==== Dataset entries ====

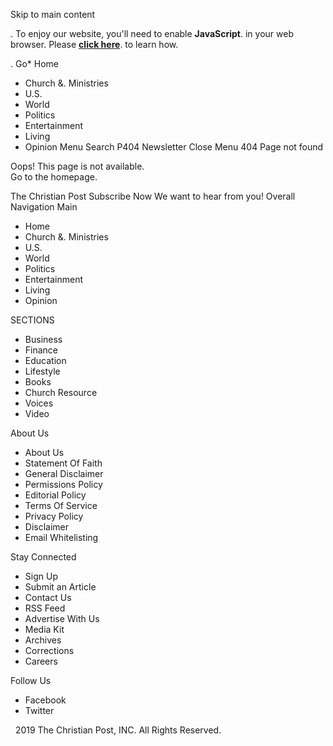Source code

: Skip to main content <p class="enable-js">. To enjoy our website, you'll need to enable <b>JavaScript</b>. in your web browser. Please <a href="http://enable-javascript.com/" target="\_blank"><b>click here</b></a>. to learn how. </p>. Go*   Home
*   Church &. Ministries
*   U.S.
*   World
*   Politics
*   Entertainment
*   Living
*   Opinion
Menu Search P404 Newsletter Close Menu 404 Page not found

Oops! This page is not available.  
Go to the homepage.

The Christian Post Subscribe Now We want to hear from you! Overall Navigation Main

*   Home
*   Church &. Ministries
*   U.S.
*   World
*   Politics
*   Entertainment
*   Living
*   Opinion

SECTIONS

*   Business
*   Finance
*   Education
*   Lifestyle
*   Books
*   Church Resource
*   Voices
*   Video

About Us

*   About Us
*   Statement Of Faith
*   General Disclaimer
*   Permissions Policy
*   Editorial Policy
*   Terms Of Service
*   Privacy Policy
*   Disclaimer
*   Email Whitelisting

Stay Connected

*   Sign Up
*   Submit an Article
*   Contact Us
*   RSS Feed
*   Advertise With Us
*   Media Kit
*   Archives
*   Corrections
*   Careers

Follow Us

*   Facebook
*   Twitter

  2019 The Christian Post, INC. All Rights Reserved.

====
==== Dataset entries ====

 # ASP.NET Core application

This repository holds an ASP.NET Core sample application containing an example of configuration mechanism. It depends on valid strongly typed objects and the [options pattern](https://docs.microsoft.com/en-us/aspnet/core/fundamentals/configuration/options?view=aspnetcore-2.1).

====
==== Dataset entries ====

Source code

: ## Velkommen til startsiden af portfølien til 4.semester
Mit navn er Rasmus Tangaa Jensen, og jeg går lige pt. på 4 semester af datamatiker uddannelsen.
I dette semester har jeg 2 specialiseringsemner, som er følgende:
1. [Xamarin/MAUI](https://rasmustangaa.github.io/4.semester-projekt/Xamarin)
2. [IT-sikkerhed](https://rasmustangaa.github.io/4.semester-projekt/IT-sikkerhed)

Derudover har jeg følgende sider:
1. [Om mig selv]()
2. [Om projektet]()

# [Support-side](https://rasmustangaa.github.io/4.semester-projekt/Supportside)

====

### About this task
Copy every line of the records above that holds the word "https".

### Answer box
This repository holds an ASP.NET Core sample application containing an example of configuration mechanism. It depends on valid strongly typed objects and the [options pattern](https://docs.microsoft.com/en-us/aspnet/core/fundamentals/configuration/options?view=aspnetcore-2.1).
1. [Xamarin/MAUI](https://rasmustangaa.github.io/4.semester-projekt/Xamarin)
2. [IT-sikkerhed](https://rasmustangaa.github.io/4.semester-projekt/IT-sikkerhed)
# [Support-side](https://rasmustangaa.github.io/4.semester-projekt/Supportside)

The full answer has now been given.